L’autorité de l’espace du vrai est celle de la différence !

  Le problème des expressions de l’espace du vrai correspond au degré de concurrence dangereuse ou non avec d’autres systèmes du vrai. Par exemple : «Laisser croire aux médias qu’ils montrent la vérité ; cela en occupera d’autres qui parleront de théorie du complot.» Ce problème peut se représenter sous la forme de symboles et d’écritures afin de rassurer tout le monde. Il génère plusieurs approches différentes. Le meilleur moyen pour approfondir ces approches multiples est de les recombiner, de les mélanger avec d’autres existantes afin de mieux troubler toutes les autres approches. Inévitablement de nouvelles relations non inclues dans l’espace du vrai apparaissent. Ces relations doivent être ouvertes non fermées. Une relation fermée est une présence qui n’a pas d’avenir dans un espace du vrai. Une relation ouverte est une présence qui pourra être reprise pour chaque espace du vrai, à l’instar de l’exemple ci-dessus.

La différence est ce qui fabrique le réseau des relations.

Un problème peut être perçu comme tel à partir du moment où il lui est attribué de nouvelles relations possibles et ouvertes. Les relations possibles sont des représentations diffuses. La méthode consistant à éclaircir ces représentations diffuses est de les lier à d’autres, plus claires : le chemin du vrai vers la vérité. Le résultat débouchera sur une nouvelle approche susceptible de recevoir une approbation concrète. 

De la connaissance des conséquences

La clé de notre société qui alloue des espaces du vrai est basée sur la connaissance des conséquences. Ce qui implique une recherche sur, justement, des causes qui ne sont pas forcément conscientes mais qui appartiennent à ces espaces où le vrai se niche. Dès lors chacun, chacune détient, potentiellement, la capacité de décoder, de décrypter, de lire entre les lignes afin de percer au jour les causes à partir des conséquences connues. Un événement tel qu’il nous est présenté ne s’est jamais réellement passé ainsi.

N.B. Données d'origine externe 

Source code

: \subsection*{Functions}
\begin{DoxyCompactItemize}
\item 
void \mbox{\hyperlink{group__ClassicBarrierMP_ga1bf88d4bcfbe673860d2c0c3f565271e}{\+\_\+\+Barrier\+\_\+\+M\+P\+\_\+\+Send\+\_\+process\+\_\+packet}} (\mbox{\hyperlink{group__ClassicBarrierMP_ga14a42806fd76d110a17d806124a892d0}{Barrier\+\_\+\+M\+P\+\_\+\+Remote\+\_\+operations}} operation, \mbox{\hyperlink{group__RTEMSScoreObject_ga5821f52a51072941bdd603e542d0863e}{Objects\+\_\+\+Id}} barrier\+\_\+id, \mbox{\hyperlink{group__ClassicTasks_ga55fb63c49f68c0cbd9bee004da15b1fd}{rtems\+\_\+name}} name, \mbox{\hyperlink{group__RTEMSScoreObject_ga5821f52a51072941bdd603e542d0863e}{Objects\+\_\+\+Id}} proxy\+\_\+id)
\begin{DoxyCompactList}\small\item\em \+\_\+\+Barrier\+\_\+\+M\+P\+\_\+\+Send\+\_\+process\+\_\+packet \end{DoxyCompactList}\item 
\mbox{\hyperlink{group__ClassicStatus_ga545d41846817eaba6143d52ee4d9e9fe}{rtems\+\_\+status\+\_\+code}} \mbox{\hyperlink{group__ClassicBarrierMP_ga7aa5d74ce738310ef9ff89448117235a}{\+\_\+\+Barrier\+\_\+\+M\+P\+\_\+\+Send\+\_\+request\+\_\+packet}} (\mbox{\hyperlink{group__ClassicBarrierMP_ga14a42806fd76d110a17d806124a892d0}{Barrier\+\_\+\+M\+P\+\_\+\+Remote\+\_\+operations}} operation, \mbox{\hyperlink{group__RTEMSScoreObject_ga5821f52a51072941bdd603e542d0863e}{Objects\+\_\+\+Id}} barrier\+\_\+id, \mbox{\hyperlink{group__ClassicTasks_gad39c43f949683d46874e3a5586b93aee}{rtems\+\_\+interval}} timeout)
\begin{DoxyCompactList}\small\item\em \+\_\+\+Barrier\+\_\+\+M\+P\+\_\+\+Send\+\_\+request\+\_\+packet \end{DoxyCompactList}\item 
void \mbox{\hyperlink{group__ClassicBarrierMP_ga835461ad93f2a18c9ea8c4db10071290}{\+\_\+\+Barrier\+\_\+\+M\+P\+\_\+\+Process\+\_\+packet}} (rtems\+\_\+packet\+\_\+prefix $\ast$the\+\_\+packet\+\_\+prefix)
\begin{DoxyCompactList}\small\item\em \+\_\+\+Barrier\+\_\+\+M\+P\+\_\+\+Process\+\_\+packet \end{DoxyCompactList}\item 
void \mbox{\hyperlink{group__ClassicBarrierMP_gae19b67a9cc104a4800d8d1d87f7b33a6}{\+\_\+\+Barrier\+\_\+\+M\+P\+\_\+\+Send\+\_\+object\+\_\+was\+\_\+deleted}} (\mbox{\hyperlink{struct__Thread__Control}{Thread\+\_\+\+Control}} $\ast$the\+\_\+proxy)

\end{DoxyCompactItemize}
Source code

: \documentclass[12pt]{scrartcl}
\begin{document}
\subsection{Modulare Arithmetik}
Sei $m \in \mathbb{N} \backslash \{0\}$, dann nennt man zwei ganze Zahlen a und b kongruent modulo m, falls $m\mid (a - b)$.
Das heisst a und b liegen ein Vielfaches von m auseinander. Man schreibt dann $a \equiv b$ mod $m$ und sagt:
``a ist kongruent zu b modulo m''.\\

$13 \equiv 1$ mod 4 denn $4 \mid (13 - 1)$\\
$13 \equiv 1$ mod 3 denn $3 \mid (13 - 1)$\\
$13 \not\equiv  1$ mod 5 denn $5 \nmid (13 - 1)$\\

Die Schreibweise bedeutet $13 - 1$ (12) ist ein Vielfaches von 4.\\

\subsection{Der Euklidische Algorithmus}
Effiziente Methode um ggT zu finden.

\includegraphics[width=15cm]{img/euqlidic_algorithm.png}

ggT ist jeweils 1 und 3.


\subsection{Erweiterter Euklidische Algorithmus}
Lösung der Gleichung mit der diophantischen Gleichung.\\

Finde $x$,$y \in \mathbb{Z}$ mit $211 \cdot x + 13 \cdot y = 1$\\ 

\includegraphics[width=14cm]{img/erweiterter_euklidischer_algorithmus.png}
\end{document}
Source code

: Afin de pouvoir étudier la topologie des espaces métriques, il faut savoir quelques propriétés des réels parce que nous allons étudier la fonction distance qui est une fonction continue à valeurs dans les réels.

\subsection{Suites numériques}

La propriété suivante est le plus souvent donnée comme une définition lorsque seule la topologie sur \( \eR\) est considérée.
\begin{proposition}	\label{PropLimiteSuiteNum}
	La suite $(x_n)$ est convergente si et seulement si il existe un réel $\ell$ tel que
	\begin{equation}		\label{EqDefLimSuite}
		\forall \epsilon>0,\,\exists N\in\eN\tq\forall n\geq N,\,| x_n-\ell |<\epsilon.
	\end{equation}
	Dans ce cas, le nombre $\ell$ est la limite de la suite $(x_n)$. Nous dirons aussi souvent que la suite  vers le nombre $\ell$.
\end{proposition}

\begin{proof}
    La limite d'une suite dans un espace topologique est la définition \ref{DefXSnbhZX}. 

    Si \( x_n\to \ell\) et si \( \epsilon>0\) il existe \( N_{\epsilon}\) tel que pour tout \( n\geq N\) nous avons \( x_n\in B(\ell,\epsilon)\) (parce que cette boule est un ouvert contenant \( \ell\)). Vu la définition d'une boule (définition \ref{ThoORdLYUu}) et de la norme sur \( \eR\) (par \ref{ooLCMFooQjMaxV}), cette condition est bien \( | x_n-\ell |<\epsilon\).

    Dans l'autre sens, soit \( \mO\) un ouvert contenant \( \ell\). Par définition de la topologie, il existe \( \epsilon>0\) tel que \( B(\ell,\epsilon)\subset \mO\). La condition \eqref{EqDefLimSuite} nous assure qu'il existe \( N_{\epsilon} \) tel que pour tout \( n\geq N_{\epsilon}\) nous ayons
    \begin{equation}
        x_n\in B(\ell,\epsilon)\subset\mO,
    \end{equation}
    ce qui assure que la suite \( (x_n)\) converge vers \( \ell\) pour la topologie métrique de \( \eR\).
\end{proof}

A partir de la connaissance des conséquences, toutes les options sont possibles puisque l’hypothèse première possède un certain degré de plausibilité dû au fait que nous sommes tous et toutes des observateurs, des observatrices ayant un point de vue spécifique. Dans ses grandes lignes, la connaissance des conséquences est toujours la même, mais dans ses détails apparaissent des versions différentes qui corroborent le fait que tout n’est pas dit à son sujet.

Si dans ce phénomène de la connaissance des conséquences, un espace du vrai ne peut contenir tout le vrai alors la preuve est démontrée : la vérité sur ce que contient réellement un tel espace est cachée ; il faut procéder à une enquête afin de savoir.

Ainsi la connaissance devient un objet de l’appel des conséquences. Et, dès lors celui, celle qui sait ce que les autres ne savent pas saura décrypter le point singulier devenant le passeur, le transmetteur d’une vérité qui n’existe que par la connaissance de ses conséquences. Elle en devient la cause, l’objet et son objection.


  1. Par exemple ]i-c[, expliqué dans le texte «information et communication».